Although born in the mid-1980s, 3D printing has seen tremendous development in 2011, achieving a 29.4% growth in a year, far ahead of the 26.4% collective historical growth of the industry at that time.
3D printing emerged from stereolithography, fused deposition modeling, and laminated modeling. Various other technologies contributed to its rise and democratization in the 1990s, freeing it from the craft manufacturing fetters by which it was confined.
Such democratization inevitably alleviated tooling costs and enabled individuals to make parts at sites of production located in domestic communities globally (Richardson & Haylock, 2012).
With the endless manufacturing possibilities unlocked by this relatively new technology, the automotive industry—once known to carry out operations single-handedly via major plants across the world—is bound to shift towards a multi-source procurement method. Below is an overview of the key players’ roles, and the industry’s current state.
Traditionally, the auto industry uses 3D printing and additive manufacturing (AM) means for 1) prototyping and modeling, and 2) design verification and assessment; that is for their use in the major leagues. When we address the craft side of things, there has been a rise in using 3D scanners to reverse-engineer auto components of all kinds (mostly inner and outer decorative parts) and to provide the aftermarket with custom parts.
Case studies include the left-hand/right-hand side conversion of vehicles for the European market, rerouting exhaust pipes, etc. Also, with reliable, compatible scan-to-CAD-to-print software, individuals and SMEs alike can come up with cheaper alternatives to the acquisition of custom and reverse-engineered car components. Measuring and analyzing with the help of 3D scanners has significantly altered re-engineering means from a historical standpoint.

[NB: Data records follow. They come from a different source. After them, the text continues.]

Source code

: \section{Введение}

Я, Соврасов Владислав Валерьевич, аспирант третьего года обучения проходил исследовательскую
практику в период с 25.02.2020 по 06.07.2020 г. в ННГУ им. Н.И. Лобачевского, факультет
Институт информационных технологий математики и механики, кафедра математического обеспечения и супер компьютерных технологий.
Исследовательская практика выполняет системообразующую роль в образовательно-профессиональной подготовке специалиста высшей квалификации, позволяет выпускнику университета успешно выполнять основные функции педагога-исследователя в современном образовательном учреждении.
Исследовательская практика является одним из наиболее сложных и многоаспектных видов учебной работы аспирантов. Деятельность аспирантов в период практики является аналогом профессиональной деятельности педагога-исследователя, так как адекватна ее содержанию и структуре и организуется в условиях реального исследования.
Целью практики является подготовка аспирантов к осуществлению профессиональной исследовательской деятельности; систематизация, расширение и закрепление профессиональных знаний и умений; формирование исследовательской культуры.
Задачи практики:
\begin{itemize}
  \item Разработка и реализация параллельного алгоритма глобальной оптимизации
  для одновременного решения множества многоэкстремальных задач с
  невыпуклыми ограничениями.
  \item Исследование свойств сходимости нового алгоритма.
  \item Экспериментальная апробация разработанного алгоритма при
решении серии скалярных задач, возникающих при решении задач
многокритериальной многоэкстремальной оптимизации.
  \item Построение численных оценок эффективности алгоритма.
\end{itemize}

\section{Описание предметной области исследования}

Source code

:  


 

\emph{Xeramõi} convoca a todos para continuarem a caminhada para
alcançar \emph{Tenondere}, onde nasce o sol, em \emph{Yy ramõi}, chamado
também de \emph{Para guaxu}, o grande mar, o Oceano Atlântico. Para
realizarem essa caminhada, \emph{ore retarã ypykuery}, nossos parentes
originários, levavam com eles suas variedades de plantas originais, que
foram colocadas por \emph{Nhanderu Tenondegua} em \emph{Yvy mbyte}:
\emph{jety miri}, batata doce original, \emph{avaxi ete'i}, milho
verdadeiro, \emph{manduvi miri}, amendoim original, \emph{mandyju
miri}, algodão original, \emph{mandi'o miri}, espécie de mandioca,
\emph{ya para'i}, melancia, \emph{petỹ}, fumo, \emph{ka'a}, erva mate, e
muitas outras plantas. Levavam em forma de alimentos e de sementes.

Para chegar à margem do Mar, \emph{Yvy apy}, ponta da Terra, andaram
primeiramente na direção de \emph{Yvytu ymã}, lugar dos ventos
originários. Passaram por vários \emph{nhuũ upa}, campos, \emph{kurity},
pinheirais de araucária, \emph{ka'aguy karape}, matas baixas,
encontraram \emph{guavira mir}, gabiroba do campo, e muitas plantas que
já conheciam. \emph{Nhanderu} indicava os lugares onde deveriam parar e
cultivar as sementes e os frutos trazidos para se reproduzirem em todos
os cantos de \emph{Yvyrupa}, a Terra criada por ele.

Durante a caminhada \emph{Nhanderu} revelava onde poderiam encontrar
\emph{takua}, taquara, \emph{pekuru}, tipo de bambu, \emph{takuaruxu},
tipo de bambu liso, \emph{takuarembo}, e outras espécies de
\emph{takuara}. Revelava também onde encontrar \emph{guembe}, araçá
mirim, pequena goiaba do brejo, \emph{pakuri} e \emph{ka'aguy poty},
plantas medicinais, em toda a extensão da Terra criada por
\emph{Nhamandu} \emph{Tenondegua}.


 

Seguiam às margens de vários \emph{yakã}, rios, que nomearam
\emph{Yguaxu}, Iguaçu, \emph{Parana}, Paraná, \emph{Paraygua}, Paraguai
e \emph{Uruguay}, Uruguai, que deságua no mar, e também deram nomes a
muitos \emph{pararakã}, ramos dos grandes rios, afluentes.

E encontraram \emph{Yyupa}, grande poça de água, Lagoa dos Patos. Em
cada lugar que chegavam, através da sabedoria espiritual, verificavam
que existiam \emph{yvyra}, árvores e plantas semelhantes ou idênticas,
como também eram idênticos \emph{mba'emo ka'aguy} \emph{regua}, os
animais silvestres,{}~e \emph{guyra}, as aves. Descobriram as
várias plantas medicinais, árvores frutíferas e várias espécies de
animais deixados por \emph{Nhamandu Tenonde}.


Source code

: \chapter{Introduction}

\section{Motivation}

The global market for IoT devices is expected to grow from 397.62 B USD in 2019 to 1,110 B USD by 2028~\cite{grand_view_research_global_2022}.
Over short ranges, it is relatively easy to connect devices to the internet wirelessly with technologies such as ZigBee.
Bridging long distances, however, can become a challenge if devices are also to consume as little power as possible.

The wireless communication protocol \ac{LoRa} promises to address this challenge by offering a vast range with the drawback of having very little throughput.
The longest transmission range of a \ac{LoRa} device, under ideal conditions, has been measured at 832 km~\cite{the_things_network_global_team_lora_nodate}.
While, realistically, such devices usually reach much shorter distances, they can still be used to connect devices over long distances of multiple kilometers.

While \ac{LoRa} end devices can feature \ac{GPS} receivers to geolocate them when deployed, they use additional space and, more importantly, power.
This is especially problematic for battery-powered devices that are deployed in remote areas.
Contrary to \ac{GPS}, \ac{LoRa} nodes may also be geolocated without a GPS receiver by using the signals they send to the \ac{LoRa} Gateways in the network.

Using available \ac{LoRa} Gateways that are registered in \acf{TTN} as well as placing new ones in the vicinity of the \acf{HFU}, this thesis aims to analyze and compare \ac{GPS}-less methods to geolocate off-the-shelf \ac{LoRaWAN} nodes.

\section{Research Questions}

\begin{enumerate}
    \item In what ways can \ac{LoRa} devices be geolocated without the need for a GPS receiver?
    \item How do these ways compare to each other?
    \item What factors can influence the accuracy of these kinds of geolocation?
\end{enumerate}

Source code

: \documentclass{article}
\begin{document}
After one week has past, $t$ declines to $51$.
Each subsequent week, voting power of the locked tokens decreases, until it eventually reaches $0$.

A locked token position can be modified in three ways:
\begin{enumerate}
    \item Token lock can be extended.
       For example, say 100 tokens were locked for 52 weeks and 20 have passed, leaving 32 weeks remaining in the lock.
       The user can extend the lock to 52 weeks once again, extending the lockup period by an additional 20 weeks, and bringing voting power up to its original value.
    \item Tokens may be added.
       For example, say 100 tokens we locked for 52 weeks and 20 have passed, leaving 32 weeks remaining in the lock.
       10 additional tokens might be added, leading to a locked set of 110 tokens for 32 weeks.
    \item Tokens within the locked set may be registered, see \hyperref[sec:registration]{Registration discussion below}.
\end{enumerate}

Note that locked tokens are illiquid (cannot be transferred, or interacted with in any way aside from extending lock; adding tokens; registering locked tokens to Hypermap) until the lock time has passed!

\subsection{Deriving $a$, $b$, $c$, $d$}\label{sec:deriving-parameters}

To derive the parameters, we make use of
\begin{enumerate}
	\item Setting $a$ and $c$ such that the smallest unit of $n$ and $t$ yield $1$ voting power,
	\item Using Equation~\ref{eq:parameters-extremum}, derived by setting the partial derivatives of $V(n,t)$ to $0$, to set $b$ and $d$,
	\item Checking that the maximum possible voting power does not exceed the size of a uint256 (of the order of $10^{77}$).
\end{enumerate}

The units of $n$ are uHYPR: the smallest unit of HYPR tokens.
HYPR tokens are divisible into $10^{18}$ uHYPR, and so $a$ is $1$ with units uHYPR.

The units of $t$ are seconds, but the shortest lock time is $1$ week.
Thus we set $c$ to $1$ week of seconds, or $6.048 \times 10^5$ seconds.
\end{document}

Whereas etalons (standards) and gauges have proven useful for repeatability and inspection in manufacturing since the Industrial Revolution, 3D scanning—over time—unlocked precise measurement methods with objects and parts from the real world (on a production line and on the market, for instance).
Given the technological means at hand, the industry is not yet ready to review and approve the actual manufacturing of critical auto parts through expert—although non-regulated—craftsmanship.
The parts are deemed critical because of the environment, stress, fatigue and wear they will be experiencing during their service life. Material and tolerances are therefore a dominating factor. We are referring among other things to engine parts, suspension and steering components, where mechanical, thermal, strength and longevity properties need to be thoroughly assessed before anything hits the market.
What we might see in the near future is a certification process through which manufacturing companies could go to be part of a bigger, intersectoral mass-production model.
Such a model would eventually lead to reductions in development efforts, costs, and time, and to an increase in development and production rates. Although this is a longshot, the addition of this third-party link in the chain could potentially up the employment rate and help domestic economies to grow. Not only via job creation but also by reducing the cost of replacement and service parts in the midst of the aftermarket industry.
While we are still a long way from the standard homemade 3D-printed car, 3D printing pioneer Local Motors introduced in 2014 the first vehicle produced entirely using this technology. They would later be known for developing Olli, the AI-driven minibus, based upon the same premise.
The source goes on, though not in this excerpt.